» Aim of the task
Repeat the lines below exactly as written, please, from the line with "Cкопировать репозиторий;" to the line with "Creates a playlist.", both lines included, and no others.

Information provided section start

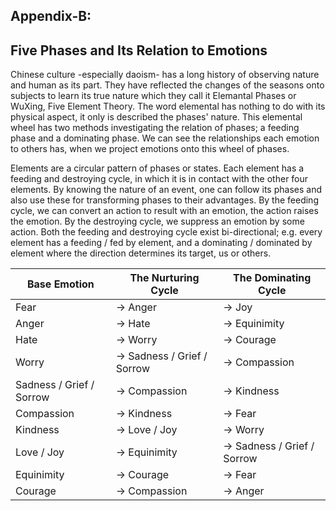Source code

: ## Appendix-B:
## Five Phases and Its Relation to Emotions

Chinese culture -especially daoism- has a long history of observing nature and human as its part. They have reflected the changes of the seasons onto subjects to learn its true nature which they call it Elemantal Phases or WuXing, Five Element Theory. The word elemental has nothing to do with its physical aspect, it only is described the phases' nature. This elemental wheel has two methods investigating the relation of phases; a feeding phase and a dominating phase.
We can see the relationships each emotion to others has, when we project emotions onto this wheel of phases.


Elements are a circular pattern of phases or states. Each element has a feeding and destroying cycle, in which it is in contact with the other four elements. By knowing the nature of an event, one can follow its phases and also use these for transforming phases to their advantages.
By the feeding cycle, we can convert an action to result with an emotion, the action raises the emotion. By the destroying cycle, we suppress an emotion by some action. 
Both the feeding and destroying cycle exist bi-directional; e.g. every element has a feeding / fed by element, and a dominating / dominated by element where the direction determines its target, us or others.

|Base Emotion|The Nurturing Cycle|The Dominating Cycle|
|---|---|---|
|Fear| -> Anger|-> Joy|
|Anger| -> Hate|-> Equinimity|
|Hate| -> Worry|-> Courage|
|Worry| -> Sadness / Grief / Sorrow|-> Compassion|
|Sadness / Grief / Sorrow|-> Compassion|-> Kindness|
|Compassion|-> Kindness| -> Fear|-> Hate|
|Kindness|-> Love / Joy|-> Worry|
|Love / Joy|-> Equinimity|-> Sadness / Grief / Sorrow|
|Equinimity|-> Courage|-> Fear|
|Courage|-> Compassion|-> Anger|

Information provided section end
Information provided section start

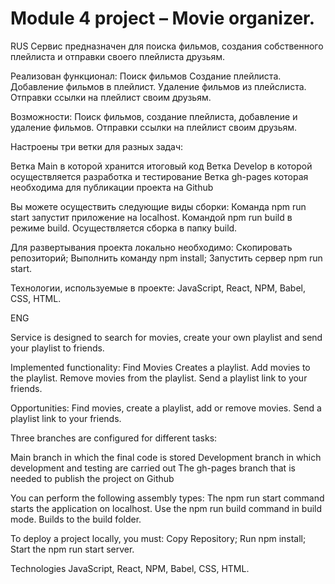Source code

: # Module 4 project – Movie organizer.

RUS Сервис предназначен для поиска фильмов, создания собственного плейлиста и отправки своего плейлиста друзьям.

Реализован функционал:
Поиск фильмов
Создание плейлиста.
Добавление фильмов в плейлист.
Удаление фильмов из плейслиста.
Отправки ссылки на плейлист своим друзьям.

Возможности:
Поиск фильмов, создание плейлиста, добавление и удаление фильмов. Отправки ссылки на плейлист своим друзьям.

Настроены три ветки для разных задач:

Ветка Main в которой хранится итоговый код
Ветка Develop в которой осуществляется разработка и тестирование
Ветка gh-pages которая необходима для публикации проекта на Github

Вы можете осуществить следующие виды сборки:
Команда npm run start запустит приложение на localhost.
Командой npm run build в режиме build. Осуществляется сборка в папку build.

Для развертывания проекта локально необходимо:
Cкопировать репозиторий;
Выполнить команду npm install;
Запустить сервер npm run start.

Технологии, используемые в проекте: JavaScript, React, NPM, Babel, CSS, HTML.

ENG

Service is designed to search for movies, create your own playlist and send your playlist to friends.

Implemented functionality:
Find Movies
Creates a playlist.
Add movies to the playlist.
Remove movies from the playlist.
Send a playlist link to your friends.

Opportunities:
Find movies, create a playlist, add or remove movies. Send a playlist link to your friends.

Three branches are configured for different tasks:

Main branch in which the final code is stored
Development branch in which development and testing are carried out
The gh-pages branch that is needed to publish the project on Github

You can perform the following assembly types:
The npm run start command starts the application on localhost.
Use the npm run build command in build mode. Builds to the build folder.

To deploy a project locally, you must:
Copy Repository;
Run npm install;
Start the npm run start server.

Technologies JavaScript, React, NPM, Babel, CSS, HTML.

Information provided section end

» Output for this task
Cкопировать репозиторий;
Выполнить команду npm install;
Запустить сервер npm run start.

Технологии, используемые в проекте: JavaScript, React, NPM, Babel, CSS, HTML.

ENG

Service is designed to search for movies, create your own playlist and send your playlist to friends.

Implemented functionality:
Find Movies
Creates a playlist.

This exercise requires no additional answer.